Changing your body naturally involves changing your physical habits. If you’re over weight, you must change the habits you have with food. If you are out of shape, then you must change the habits you have with exercise.

And if you are not satisfied with your experience of life, then you have to change the part of your life where that experience happens. No – I’m not saying you’ve got to move to another town.

I’m saying you need to change the mental habits you’ve developed over time. You’ve got to change your mindset habits. And that brings us to the subject of today’s post: Mike Cernovich’s Gorilla Mindset.

First of all, I’ll give you the punchline: the book is definitely a worthwhile read.

There’s nothing groundbreaking in the content, but the way it’s put together is better than any self-help book I’ve read. And it draws on the best of everything else that already exists in the personal development and mindset markets.

If you were going to get just one personal development book to work from, this one would be the way to go. Not because it is the most exhaustive or the most groundbreaking. But because it covers pretty well everything that’s known in the world of personal development as it relates to mindset.

Note that this does not address such mind-expanding exercises as sensory deprivation tanks or psychedelic drugs.

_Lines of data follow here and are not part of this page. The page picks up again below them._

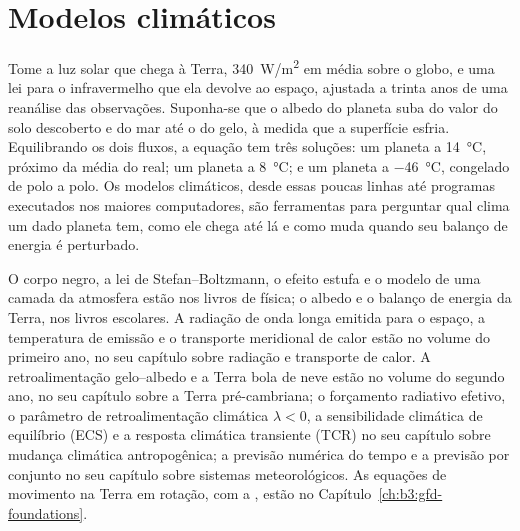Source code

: \chapter{Modelos climáticos}\label{ch:b3:climate-models}

Tome a luz solar que chega à Terra, \qty{340}{W/m^2} em média sobre o
globo, e uma lei para o infravermelho que ela devolve ao espaço, ajustada a
trinta anos de uma reanálise das observações. Suponha-se que o albedo do planeta suba do valor do
solo descoberto e do mar até o do gelo, à medida que a superfície esfria. Equilibrando os dois
fluxos, a equação tem três soluções: um planeta a
\qty{14}{\celsius}, próximo da média do real; um planeta a
\qty{8}{\celsius}; e um planeta a \qty{-46}{\celsius}, congelado de polo a
polo. Os modelos climáticos, desde essas poucas linhas até programas executados nos maiores
computadores, são ferramentas para perguntar qual clima um dado planeta tem, como ele
chega até lá e como muda quando seu balanço de energia é perturbado.

\begin{recall}
O corpo negro, a lei de Stefan--Boltzmann, o efeito estufa e o
modelo de uma camada da atmosfera estão nos livros de física; o albedo e
o balanço de energia da Terra, nos livros escolares. A radiação de onda longa
emitida para o espaço, a temperatura de emissão e o transporte meridional de calor estão
no volume do primeiro ano, no seu capítulo sobre radiação e transporte de calor. A
retroalimentação gelo--albedo e a Terra bola de neve estão no volume do segundo ano, no
seu capítulo sobre a Terra pré-cambriana; o forçamento radiativo efetivo, o
parâmetro de retroalimentação climática $\lambda < 0$, a sensibilidade climática de equilíbrio
(ECS) e a resposta climática transiente (TCR) no seu capítulo
sobre mudança climática antropogênica; a previsão numérica do tempo e a
previsão por conjunto no seu capítulo sobre sistemas meteorológicos. As equações de
movimento na Terra em rotação, com a , estão no
Capítulo~\ref{ch:b3:gfd-foundations}.
\end{recall}


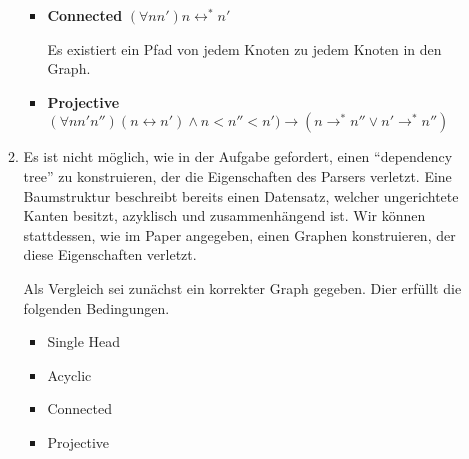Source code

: \documentclass[a4paper]{scrartcl}
\begin{document}
\begin{enumerate}
\begin{enumerate}[label=(\alph*)]
{\begin{itemize}
            \item {\textbf{Connected}    $(\forall n n') n \leftrightarrow^\ast n'$
            
            Es existiert ein Pfad von jedem Knoten zu jedem Knoten in den Graph.
	        }
            
            \item  {\textbf{Projective} $(\forall n n' n'') (n \leftrightarrow n') \land n < n'' < n') \rightarrow (n \rightarrow^\ast n'' \lor n' \rightarrow^\ast n'')$
	        
	        }
		    \end{itemize}
	        }
            
            \item
            Es ist nicht möglich, wie in der Aufgabe gefordert, einen "`dependency tree"' zu konstruieren, der die Eigenschaften des Parsers verletzt. Eine Baumstruktur beschreibt bereits einen Datensatz, welcher ungerichtete Kanten besitzt, azyklisch und zusammenhängend ist. Wir können stattdessen, wie im Paper angegeben, einen Graphen konstruieren, der diese Eigenschaften verletzt.
            
            Als Vergleich sei zunächst ein korrekter Graph gegeben. Dier erfüllt die folgenden Bedingungen.
            
            \begin{itemize}
            	\item Single Head
            	\item Acyclic
            	\item Connected
            	\item Projective
            \end{itemize}
            
\begin{figure}[H]
	\centering

	

\end{figure}
\end{enumerate}
\end{enumerate}
\end{document}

It’s all things you can do starting right now using nothing more than your mind, your body, a pen and piece of paper.

The book is extremely practical. There are no woo-woo sorts of claims or nutty exercises in this book. He explains clearly how to apply the habits, and how to use them.

Cernovich appears to be a guy who genuinely practices what he preaches, and it shows in his life as well as his work.

I can recommend it without reservation.